Records for the exercise
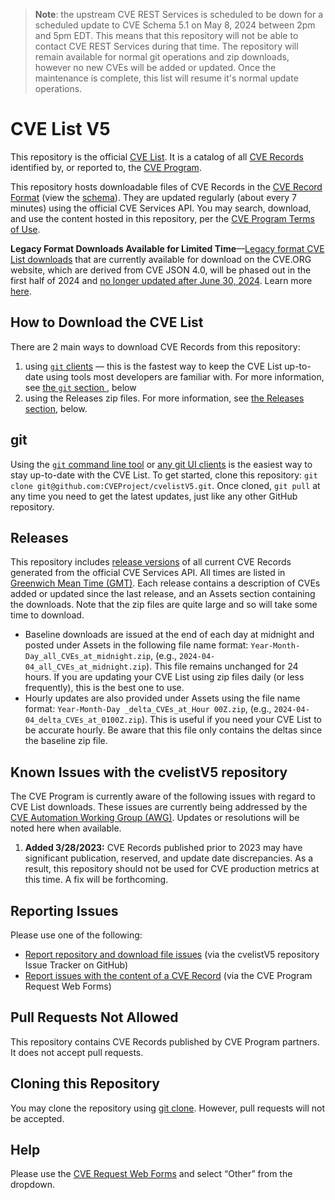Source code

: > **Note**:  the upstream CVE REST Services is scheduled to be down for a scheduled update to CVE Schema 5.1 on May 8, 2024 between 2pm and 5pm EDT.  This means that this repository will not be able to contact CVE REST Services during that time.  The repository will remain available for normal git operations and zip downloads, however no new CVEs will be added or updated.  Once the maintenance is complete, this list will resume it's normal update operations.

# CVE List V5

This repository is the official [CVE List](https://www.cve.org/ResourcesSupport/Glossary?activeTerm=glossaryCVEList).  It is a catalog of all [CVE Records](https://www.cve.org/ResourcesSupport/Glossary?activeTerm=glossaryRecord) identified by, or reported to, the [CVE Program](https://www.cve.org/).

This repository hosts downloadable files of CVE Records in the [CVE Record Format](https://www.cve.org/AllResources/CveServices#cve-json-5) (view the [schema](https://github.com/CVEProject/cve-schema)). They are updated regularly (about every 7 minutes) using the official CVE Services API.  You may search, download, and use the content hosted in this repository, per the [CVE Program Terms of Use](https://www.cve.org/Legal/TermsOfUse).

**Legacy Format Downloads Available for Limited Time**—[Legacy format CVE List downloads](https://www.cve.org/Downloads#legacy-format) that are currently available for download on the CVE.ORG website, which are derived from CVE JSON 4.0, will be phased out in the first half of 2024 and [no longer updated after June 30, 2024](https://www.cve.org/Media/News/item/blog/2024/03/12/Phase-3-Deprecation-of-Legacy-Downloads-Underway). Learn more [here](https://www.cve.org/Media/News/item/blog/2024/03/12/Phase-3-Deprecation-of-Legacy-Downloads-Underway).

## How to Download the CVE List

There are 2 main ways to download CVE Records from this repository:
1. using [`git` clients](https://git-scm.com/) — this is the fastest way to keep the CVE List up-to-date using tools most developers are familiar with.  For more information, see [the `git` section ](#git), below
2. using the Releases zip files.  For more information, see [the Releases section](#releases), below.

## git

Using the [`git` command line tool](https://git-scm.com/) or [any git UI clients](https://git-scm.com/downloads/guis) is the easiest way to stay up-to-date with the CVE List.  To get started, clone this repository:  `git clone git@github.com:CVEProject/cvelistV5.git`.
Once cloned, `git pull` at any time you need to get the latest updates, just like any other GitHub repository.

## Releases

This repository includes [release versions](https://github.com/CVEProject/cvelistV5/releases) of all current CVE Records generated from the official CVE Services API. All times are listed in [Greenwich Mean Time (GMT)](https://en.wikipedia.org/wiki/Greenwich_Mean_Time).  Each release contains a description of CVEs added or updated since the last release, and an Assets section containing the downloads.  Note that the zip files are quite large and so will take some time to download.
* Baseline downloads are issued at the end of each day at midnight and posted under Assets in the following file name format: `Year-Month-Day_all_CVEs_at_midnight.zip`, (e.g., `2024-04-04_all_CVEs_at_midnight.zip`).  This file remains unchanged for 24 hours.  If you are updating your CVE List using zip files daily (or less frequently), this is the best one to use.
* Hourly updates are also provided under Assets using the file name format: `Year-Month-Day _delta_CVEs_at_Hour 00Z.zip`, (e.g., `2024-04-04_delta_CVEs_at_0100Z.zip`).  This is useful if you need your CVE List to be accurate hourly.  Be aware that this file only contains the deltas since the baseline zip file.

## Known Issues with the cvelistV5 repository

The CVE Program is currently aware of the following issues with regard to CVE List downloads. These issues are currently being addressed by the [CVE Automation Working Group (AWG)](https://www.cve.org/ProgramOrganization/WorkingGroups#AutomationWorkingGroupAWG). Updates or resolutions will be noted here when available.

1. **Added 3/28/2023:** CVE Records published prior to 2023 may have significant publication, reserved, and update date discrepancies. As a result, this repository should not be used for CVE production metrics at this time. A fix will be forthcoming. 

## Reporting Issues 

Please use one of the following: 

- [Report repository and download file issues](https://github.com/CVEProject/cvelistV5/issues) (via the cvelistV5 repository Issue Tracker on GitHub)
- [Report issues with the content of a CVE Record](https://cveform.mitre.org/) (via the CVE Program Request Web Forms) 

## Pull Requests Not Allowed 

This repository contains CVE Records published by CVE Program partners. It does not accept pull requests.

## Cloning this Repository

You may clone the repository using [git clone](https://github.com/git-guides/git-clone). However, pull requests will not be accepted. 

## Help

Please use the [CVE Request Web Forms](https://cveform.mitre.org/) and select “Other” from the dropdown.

To do
In the material above, transcribe exactly the lines beginning at the one with "## How to Download the CVE List" and ending at the one with "command line tool](https://git-scm.com/)", both included.

Answer for this exercise
## How to Download the CVE List

There are 2 main ways to download CVE Records from this repository:
1. using [`git` clients](https://git-scm.com/) — this is the fastest way to keep the CVE List up-to-date using tools most developers are familiar with.  For more information, see [the `git` section ](#git), below
2. using the Releases zip files.  For more information, see [the Releases section](#releases), below.

## git

Using the [`git` command line tool](https://git-scm.com/) or [any git UI clients](https://git-scm.com/downloads/guis) is the easiest way to stay up-to-date with the CVE List.  To get started, clone this repository:  `git clone git@github.com:CVEProject/cvelistV5.git`.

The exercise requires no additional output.